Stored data

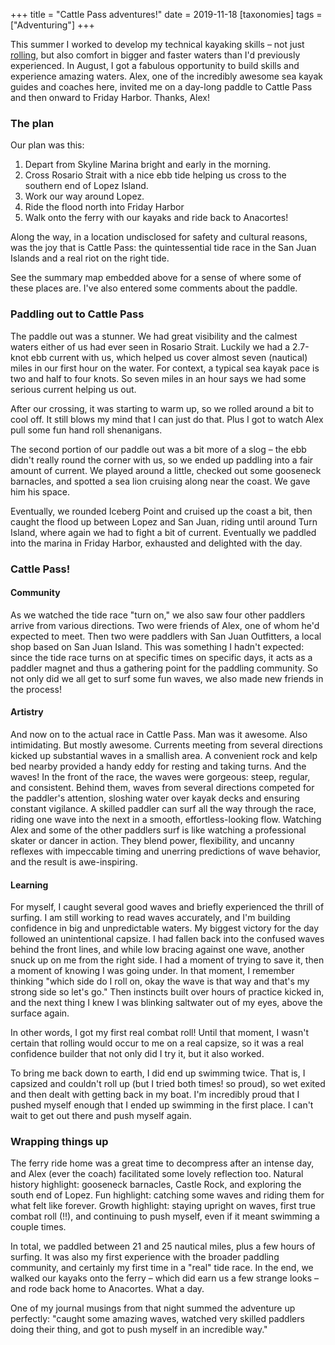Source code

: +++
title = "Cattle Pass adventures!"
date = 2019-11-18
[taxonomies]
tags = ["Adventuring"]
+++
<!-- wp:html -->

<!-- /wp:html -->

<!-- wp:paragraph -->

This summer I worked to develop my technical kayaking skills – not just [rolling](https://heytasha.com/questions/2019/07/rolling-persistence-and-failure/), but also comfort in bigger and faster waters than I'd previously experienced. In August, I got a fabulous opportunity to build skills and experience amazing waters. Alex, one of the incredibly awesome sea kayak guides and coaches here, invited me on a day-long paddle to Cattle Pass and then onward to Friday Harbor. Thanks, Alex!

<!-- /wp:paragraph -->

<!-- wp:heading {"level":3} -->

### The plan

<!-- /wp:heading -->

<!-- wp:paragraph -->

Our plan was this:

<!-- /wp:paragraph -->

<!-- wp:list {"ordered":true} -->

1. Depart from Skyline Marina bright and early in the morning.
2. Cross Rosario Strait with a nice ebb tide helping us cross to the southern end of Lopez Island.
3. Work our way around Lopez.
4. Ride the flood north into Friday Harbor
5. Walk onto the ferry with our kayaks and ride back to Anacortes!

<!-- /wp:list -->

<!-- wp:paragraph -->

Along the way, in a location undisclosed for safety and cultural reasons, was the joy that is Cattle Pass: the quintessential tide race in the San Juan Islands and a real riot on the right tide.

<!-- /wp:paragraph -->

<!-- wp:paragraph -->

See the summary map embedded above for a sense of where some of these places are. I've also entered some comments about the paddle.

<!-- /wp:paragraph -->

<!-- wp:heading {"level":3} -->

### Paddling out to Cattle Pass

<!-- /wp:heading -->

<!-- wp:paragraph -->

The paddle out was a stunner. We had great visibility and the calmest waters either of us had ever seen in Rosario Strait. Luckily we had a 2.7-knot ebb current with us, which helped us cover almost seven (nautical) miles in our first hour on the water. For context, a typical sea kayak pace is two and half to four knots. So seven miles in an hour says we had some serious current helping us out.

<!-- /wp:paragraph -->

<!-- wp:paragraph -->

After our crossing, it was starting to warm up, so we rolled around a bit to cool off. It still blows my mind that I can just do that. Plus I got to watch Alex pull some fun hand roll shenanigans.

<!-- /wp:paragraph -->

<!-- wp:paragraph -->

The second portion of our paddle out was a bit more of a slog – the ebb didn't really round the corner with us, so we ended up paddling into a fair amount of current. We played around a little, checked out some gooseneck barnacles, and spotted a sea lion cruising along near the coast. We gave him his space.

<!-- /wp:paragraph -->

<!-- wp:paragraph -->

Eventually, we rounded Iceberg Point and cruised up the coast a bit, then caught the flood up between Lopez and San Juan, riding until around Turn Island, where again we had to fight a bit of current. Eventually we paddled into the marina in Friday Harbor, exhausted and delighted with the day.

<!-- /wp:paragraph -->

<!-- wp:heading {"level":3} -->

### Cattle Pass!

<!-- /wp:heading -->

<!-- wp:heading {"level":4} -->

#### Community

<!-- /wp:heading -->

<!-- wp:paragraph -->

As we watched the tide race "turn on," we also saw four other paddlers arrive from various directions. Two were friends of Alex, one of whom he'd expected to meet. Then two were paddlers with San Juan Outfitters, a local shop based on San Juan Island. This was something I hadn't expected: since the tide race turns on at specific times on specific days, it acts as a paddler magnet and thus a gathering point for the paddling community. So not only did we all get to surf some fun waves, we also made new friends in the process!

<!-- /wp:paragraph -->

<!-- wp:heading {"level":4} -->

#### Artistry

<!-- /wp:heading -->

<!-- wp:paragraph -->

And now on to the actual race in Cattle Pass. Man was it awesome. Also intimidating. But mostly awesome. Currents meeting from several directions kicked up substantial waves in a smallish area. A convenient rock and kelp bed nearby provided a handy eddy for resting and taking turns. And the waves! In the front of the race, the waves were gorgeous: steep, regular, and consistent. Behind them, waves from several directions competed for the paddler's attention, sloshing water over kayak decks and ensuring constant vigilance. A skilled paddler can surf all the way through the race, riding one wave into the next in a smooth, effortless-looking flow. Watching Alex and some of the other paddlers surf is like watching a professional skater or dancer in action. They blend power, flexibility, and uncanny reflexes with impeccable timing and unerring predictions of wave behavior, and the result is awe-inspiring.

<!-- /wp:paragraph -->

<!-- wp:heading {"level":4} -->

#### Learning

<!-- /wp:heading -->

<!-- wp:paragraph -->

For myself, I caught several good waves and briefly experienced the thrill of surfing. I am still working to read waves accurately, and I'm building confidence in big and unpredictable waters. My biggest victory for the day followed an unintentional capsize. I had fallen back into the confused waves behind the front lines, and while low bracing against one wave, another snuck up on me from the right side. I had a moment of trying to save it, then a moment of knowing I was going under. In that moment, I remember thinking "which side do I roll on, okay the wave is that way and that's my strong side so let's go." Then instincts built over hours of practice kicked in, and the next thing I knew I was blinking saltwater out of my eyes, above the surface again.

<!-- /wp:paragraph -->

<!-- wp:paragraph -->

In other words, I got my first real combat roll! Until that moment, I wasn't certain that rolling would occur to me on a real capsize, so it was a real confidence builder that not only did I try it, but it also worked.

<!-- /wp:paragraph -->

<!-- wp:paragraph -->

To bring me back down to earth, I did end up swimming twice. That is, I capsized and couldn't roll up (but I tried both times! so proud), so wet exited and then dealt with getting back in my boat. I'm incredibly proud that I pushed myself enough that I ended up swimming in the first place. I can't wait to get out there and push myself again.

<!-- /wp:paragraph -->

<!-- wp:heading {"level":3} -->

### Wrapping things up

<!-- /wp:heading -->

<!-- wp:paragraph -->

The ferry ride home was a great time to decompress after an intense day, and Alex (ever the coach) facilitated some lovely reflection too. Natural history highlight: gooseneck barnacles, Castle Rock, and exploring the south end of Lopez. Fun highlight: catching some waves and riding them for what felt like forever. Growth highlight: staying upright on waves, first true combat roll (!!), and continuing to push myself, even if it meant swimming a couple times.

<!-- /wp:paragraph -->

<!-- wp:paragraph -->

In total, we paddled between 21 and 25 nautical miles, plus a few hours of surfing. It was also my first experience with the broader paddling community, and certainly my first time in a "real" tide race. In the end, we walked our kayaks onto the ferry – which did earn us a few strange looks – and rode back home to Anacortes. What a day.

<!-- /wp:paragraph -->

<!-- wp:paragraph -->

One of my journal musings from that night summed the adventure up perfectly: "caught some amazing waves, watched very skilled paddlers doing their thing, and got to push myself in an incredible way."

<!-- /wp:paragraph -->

...

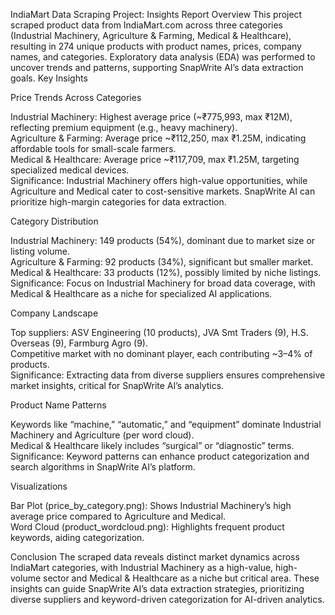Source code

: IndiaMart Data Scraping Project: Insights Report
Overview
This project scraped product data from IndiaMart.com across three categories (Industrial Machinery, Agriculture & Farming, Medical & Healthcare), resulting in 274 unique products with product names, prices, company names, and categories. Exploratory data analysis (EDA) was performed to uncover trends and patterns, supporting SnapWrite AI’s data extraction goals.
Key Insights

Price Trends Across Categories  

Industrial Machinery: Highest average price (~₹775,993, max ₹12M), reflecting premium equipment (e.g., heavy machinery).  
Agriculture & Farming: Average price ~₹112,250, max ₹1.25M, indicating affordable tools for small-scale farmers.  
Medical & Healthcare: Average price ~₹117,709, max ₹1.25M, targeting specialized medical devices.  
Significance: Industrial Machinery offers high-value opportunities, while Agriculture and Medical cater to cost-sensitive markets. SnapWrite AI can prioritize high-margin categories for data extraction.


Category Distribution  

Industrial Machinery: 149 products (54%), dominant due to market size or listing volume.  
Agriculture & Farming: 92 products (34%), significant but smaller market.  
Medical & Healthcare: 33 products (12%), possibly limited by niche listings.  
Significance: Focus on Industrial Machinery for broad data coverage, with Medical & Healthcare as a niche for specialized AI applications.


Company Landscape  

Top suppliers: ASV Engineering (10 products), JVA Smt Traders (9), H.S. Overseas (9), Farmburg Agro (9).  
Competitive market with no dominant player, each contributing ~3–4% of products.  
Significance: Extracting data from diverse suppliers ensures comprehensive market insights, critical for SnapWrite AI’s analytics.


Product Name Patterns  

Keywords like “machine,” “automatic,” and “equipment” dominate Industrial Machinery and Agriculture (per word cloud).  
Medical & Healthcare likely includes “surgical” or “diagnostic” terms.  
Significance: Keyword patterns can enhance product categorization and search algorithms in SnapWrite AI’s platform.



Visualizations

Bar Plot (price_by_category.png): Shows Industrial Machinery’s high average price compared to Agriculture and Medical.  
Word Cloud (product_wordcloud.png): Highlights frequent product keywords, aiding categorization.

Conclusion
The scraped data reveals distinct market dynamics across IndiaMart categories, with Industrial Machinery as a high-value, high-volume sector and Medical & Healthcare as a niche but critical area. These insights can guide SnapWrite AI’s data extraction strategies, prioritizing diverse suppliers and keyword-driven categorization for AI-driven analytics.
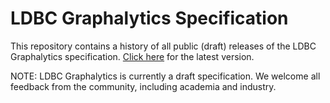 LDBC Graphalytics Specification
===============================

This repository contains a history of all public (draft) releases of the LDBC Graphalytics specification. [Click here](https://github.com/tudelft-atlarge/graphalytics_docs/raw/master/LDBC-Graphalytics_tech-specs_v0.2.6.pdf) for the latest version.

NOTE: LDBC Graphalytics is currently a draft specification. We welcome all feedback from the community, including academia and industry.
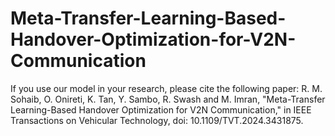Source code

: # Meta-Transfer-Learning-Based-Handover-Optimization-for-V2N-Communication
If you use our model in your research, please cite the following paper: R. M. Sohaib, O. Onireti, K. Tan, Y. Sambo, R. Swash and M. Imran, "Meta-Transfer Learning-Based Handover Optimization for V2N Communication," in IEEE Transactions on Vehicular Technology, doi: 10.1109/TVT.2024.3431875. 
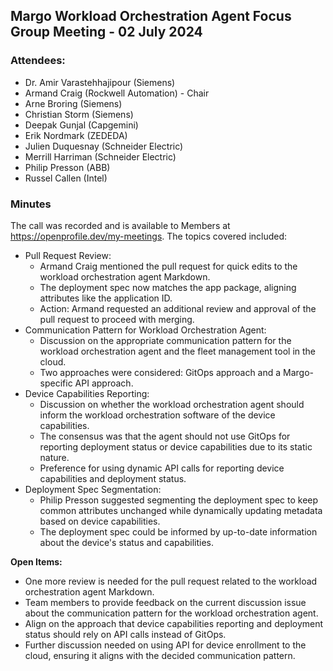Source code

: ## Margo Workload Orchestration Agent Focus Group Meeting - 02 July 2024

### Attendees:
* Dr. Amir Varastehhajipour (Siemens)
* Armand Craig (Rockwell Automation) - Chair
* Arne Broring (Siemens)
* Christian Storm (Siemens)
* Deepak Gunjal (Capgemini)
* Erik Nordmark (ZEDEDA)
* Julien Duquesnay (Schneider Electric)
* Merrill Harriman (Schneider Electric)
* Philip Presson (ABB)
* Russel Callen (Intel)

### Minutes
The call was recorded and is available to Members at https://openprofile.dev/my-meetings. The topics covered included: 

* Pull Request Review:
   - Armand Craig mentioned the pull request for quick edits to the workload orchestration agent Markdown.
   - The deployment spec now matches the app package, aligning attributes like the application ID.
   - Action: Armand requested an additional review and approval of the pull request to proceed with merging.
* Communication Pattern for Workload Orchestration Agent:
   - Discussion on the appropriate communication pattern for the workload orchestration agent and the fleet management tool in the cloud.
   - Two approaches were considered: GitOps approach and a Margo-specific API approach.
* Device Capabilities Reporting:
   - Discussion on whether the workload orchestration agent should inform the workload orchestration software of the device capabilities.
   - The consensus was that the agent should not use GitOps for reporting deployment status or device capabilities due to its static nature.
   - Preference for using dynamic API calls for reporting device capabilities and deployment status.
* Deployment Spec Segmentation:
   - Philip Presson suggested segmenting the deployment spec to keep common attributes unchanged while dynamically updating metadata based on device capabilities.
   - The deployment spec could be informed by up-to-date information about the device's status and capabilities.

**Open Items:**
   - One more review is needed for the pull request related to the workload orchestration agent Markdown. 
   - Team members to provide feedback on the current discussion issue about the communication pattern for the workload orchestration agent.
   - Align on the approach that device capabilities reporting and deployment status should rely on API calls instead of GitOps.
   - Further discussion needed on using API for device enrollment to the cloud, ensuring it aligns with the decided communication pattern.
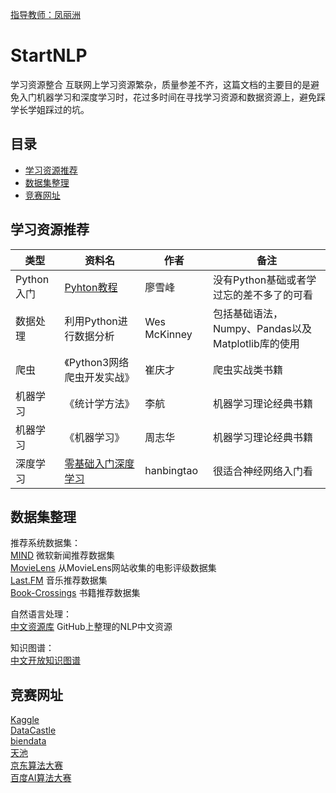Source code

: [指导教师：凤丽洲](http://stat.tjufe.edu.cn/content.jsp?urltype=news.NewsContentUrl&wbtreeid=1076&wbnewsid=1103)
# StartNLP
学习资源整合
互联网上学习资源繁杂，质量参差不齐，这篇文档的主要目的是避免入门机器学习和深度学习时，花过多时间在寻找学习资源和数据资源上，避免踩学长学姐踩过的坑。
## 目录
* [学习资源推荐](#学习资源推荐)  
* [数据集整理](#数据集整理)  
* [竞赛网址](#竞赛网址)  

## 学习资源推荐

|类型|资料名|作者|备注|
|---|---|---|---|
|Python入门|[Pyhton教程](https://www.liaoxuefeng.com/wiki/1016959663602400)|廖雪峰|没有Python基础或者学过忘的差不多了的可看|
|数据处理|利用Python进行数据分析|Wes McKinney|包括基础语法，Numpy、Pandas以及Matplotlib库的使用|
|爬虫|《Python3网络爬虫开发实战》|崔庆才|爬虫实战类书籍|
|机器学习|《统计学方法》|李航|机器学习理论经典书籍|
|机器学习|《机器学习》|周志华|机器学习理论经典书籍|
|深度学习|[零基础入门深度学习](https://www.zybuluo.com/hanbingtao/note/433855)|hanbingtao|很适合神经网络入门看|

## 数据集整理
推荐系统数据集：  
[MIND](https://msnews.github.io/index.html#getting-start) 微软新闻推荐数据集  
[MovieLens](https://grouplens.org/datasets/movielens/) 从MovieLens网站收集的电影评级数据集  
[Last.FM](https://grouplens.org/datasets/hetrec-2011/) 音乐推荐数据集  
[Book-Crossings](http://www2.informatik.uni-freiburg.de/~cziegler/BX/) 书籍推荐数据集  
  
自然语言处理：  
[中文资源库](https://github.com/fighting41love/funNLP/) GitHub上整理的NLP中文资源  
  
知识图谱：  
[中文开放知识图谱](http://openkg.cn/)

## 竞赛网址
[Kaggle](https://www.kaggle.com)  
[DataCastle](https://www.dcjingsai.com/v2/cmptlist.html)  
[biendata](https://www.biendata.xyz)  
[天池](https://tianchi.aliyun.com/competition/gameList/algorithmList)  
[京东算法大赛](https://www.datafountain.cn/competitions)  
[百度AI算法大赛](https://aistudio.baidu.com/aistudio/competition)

...

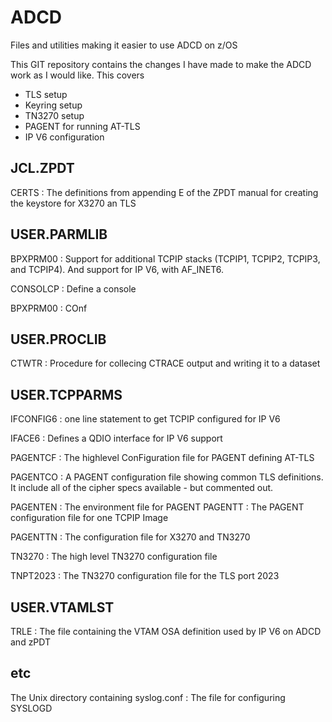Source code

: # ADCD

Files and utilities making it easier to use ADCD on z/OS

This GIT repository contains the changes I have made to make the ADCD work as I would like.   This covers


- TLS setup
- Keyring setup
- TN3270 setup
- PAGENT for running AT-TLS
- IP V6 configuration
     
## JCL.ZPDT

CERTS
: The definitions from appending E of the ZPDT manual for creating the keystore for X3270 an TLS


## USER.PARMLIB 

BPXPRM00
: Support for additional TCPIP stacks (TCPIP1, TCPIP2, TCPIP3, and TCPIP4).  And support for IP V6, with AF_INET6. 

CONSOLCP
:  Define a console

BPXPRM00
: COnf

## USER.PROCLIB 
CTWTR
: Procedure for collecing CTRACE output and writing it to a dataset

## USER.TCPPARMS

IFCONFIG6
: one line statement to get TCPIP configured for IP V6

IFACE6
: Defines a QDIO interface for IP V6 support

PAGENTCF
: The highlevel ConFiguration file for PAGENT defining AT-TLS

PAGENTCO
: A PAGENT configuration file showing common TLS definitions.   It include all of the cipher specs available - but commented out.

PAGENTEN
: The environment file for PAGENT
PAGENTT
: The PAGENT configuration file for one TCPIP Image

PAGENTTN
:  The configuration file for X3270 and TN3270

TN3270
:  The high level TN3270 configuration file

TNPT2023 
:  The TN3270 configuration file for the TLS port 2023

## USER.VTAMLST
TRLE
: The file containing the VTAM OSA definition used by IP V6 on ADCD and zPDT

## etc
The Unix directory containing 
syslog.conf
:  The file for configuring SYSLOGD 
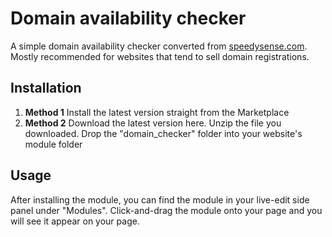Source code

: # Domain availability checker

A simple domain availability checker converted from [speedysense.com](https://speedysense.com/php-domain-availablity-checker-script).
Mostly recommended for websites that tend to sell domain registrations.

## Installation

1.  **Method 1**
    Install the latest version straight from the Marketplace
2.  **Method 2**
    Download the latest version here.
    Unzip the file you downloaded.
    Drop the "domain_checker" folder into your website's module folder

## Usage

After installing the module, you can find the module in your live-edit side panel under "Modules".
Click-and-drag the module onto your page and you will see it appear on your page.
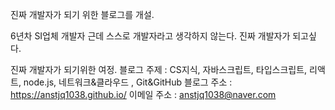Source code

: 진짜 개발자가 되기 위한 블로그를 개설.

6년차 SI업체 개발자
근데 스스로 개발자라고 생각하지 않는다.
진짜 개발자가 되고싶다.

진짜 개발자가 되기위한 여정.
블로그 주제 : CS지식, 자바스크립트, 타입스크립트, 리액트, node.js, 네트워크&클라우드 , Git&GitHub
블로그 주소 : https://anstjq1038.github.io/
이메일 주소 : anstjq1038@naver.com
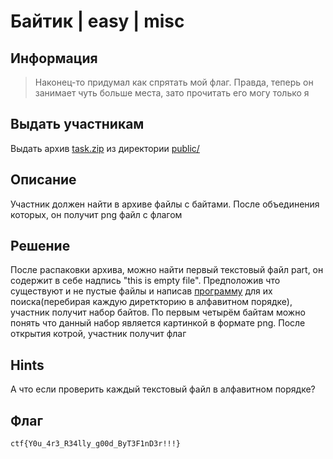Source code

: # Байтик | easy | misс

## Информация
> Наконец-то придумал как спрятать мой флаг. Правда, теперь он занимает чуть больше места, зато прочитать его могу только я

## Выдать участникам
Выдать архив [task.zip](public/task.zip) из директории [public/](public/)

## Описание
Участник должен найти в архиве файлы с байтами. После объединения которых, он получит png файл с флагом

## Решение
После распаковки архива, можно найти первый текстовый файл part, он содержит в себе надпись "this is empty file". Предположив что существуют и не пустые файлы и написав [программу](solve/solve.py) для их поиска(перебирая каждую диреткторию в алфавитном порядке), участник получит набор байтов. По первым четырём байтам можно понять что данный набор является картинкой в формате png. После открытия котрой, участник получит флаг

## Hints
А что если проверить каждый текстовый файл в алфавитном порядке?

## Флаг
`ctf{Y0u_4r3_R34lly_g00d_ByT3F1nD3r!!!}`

**Problem to solve**. Among the lines above, which contain the word "under"? Copy every one.

**Task response**.
For myself, I caught several good waves and briefly experienced the thrill of surfing. I am still working to read waves accurately, and I'm building confidence in big and unpredictable waters. My biggest victory for the day followed an unintentional capsize. I had fallen back into the confused waves behind the front lines, and while low bracing against one wave, another snuck up on me from the right side. I had a moment of trying to save it, then a moment of knowing I was going under. In that moment, I remember thinking "which side do I roll on, okay the wave is that way and that's my strong side so let's go." Then instincts built over hours of practice kicked in, and the next thing I knew I was blinking saltwater out of my eyes, above the surface again.
After installing the module, you can find the module in your live-edit side panel under "Modules".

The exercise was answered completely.